Jana Černochová | Photo: David Sedlecký,  Wikimedia Commons,  CC BY 3.0
« Ce projet de loi veut chercher une solution à une réalité qui existe déjà, en la transférant dans le droit commun, dans la législation en vigueur. Outre les obligations qui découlent juridiquement du « partenariat enregistré » (le PACS), le partenaire pacsé doit recevoir également des droits, dans le cas où il voudrait s’occuper de l’enfant biologique de son partenaire. Je pense que c’est tout à fait normal. Des pays tels que l’Allemagne ou l’Espagne, qui sont catholiques, ou la Grande Bretagne protestante, ont déjà cet ajustement juridique que nous voulons faire valoir, et personne ne semble étonné de cela. »

Pour Jiří Čuňek, sénateur chrétien-démocrate, ce projet de loi est inutile dans la mesure où la loi autoriserait déjà l’adoption d’enfants dans le cadre d’une famille monoparentale. Toujours selon lui, la volonté des parents serait favorisée au détriment de l’opinion de l’enfant.

Jiří Čunek,  photo: Jana Šustová,  ČRo
« Il est évident qu’il en va de l’intérêt de l’enfant d’être éduqué au sein d’une famille ‘complète’, c'est-à-dire dans le meilleur des cas dans le cadre d’un mariage, entre un homme et une femme, qui vont présenter à l’enfant ce qu’est une famille ‘normale’ par leur propre exemple. Une quelconque autre variante, que ce soit une femme ou un homme vivant seul ou autre, n’est que secondaire et n’intervient que dans le cas où le premier groupe ne pourra être en mesure d’adopter l’enfant. »

Jana Černochová est persuadée du contraire, en affirmant que les familles rassemblant des parents homosexuels sont bel et bien une réalité, et qu’il n’est pas possible de bafouer les droits de ces enfants, qui n’auraient juridiquement qu’un seul parent :

« Les enfants sont déjà éduqués au sein de ces familles de parents de même sexe, mais sans que le partenaire pacsé puisse revendiquer des droits sur l’enfant biologique de leur partenaire, ce qui est une mauvaise chose. [Il n’est pas possible de contourner leurs droits avec la législation actuelle.]Vous allez être peut-être étonné mais il y a beaucoup de familles dont les parents sont de même sexe et qui éduquent des enfants. Il s’agit donc surtout de parvenir à ce que ces enfants aient les mêmes droits que les enfants vivant avec des parents hétérosexuels. »

Jana Černochová nous explique le cheminement qu’aura cet amendement en vue de son éventuelle adoption :

« Etant donné que ce sujet est considérée par la société comme un sujet sérieux, alors je suppose qu’à la réunion de juin nous allons rassembler des signatures sous cet amendement, qui sera par la suite introduit dans le processus législatif normal. Ce sera bien évidemment dans le cas où la Chambre des députés ne rejette pas le projet dès la première lecture. Et c’est ce à quoi je crois profondément. »

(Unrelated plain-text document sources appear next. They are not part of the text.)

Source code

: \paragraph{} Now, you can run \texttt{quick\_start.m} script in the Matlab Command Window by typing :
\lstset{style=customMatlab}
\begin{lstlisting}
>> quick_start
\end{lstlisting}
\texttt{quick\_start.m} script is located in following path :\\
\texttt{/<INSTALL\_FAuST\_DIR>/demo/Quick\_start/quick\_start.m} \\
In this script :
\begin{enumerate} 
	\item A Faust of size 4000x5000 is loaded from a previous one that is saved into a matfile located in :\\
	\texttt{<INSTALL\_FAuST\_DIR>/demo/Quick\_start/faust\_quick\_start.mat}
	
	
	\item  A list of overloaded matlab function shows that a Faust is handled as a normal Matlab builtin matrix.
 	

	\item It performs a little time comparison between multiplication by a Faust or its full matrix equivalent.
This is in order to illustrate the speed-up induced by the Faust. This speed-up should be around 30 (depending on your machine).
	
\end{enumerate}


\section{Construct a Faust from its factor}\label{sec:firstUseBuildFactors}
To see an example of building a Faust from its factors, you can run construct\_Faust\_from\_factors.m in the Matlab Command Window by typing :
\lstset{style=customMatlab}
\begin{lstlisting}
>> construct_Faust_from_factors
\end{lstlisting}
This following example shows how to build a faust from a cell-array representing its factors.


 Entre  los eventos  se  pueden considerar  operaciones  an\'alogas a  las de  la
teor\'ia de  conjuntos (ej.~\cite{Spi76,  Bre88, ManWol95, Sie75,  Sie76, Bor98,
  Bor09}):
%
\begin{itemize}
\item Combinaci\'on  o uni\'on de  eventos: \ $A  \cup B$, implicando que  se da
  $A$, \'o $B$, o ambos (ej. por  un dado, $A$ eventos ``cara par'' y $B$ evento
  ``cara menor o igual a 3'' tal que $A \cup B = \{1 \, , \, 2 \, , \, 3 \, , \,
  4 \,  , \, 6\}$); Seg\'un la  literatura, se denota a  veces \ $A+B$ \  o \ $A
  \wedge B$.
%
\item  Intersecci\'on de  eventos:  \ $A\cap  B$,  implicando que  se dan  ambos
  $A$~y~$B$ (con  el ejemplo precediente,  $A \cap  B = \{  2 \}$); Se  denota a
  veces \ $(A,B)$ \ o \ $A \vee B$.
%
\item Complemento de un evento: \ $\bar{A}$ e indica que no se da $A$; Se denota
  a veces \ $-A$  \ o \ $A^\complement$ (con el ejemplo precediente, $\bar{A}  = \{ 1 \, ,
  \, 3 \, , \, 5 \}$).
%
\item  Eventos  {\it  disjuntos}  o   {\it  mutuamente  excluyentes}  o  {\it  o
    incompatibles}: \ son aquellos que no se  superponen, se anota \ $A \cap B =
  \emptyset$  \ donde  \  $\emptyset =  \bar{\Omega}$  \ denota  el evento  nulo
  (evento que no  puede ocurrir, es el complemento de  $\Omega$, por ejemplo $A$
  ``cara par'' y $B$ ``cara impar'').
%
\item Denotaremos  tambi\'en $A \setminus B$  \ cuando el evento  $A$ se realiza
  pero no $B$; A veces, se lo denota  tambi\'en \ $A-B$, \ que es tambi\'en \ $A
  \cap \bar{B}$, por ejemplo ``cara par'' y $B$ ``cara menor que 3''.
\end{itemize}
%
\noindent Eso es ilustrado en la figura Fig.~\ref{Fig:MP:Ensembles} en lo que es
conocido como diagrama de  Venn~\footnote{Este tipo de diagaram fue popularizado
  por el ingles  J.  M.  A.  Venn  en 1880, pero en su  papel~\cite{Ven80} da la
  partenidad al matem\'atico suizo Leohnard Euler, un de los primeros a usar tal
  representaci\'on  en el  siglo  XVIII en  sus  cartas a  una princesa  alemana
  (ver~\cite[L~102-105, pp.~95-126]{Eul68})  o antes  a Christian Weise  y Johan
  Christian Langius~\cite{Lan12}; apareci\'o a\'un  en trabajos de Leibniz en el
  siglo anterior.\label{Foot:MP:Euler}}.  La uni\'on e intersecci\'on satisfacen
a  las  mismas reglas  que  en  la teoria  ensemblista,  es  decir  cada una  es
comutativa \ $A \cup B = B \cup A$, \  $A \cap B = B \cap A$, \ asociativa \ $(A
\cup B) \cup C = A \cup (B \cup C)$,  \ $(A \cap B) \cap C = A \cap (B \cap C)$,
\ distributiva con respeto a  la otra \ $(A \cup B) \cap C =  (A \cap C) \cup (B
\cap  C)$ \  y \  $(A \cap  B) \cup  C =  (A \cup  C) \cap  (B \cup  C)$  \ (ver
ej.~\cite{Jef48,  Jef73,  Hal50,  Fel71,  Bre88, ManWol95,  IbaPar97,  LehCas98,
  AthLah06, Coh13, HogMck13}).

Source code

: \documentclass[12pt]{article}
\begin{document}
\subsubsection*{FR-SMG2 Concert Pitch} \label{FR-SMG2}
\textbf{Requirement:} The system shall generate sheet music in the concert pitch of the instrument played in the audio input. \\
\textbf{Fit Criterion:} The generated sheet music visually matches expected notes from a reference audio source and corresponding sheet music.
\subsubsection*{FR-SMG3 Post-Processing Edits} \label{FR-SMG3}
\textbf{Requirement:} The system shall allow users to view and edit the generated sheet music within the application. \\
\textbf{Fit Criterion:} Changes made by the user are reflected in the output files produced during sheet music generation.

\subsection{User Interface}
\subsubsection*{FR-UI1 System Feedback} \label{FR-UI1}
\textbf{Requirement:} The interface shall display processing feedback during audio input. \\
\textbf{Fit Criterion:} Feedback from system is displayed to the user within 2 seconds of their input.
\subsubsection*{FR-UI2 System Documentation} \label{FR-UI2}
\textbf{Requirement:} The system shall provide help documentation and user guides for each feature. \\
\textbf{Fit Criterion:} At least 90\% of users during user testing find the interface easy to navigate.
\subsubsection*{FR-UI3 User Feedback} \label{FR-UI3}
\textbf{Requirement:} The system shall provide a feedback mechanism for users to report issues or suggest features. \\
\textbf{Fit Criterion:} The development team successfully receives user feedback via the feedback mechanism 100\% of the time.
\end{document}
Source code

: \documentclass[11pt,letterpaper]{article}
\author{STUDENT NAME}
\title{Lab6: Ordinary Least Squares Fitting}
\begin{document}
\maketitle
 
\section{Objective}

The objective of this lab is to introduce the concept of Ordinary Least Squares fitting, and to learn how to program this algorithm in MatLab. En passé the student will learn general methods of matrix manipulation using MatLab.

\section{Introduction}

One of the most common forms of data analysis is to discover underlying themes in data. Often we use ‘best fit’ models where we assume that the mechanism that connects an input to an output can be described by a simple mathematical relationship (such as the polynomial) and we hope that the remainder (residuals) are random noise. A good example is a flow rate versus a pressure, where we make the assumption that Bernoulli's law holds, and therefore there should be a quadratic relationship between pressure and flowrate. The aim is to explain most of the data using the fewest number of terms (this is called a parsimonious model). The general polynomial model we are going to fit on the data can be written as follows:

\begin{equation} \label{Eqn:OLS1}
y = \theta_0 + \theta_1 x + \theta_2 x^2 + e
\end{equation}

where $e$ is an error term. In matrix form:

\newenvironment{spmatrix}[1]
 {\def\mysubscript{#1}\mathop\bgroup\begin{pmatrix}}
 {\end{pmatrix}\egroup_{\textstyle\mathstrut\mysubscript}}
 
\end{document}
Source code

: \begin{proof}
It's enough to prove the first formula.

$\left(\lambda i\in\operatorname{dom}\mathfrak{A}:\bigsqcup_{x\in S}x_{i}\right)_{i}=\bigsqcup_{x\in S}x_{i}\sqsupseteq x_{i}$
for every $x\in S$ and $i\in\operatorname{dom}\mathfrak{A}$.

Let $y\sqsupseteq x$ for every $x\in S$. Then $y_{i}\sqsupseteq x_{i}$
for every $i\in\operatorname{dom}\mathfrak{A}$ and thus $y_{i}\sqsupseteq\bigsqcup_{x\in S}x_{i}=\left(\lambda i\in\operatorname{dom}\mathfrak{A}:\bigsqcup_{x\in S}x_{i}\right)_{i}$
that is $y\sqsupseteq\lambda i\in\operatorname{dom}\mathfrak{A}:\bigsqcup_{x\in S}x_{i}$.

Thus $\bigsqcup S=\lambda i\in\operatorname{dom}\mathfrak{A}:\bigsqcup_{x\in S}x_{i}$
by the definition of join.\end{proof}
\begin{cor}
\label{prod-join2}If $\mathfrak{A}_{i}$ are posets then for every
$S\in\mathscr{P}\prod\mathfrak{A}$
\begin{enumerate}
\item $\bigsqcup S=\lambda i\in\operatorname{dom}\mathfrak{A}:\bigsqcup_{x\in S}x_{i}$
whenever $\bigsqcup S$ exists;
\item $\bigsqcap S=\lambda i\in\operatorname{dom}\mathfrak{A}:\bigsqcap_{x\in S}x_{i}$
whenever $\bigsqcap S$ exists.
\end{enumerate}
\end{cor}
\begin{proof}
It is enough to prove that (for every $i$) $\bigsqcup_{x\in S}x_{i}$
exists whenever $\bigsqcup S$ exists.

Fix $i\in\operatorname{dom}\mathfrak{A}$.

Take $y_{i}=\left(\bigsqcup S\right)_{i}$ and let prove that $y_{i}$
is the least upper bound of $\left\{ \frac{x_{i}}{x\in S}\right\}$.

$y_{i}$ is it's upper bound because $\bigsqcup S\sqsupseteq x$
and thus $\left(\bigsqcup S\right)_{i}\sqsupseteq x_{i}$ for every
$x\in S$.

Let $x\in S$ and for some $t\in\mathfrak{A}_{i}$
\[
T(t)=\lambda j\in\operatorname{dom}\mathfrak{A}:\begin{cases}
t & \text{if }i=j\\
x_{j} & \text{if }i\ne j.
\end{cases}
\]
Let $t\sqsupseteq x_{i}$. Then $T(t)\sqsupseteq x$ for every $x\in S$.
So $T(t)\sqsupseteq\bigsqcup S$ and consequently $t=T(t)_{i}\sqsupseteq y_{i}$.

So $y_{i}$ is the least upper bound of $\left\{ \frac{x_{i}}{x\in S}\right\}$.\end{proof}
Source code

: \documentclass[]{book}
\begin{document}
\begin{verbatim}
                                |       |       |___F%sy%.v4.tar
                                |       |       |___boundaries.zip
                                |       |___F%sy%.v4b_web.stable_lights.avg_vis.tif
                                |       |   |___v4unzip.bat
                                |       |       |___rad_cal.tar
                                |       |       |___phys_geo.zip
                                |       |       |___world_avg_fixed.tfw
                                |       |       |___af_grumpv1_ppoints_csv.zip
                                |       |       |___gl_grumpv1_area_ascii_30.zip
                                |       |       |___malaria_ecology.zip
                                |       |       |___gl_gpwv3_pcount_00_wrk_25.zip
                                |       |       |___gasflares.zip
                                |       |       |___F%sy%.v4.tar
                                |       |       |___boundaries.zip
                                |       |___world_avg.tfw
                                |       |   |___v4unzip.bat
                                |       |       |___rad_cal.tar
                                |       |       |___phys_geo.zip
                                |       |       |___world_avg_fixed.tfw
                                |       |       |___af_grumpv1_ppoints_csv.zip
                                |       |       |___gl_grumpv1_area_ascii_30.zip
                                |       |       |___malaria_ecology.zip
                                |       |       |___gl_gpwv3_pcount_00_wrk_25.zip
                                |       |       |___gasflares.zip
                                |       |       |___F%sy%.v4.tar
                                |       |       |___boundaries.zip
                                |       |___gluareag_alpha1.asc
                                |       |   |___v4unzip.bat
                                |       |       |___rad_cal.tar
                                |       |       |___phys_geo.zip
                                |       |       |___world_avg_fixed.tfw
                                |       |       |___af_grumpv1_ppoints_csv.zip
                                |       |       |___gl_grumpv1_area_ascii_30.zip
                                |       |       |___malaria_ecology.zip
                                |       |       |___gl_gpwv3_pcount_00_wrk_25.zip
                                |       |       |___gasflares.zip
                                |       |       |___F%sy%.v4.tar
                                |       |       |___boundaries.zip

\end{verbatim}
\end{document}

Selon les premières rumeurs parlementaires, cet amendement ne sera très probablement pas approuvé par la Chambre des députés. Des allégations concernant ‘le fondement biologique du monde’ sont entendues à gauche comme à droite. Néanmoins, il est de plus en plus difficile d’ignorer la réalité, et il devient nécessaire d’agir en conséquence pour combler ce vide juridique, qui entrâine une inégalité des droits non seulement auprès des parents, mais aussi auprès des enfants.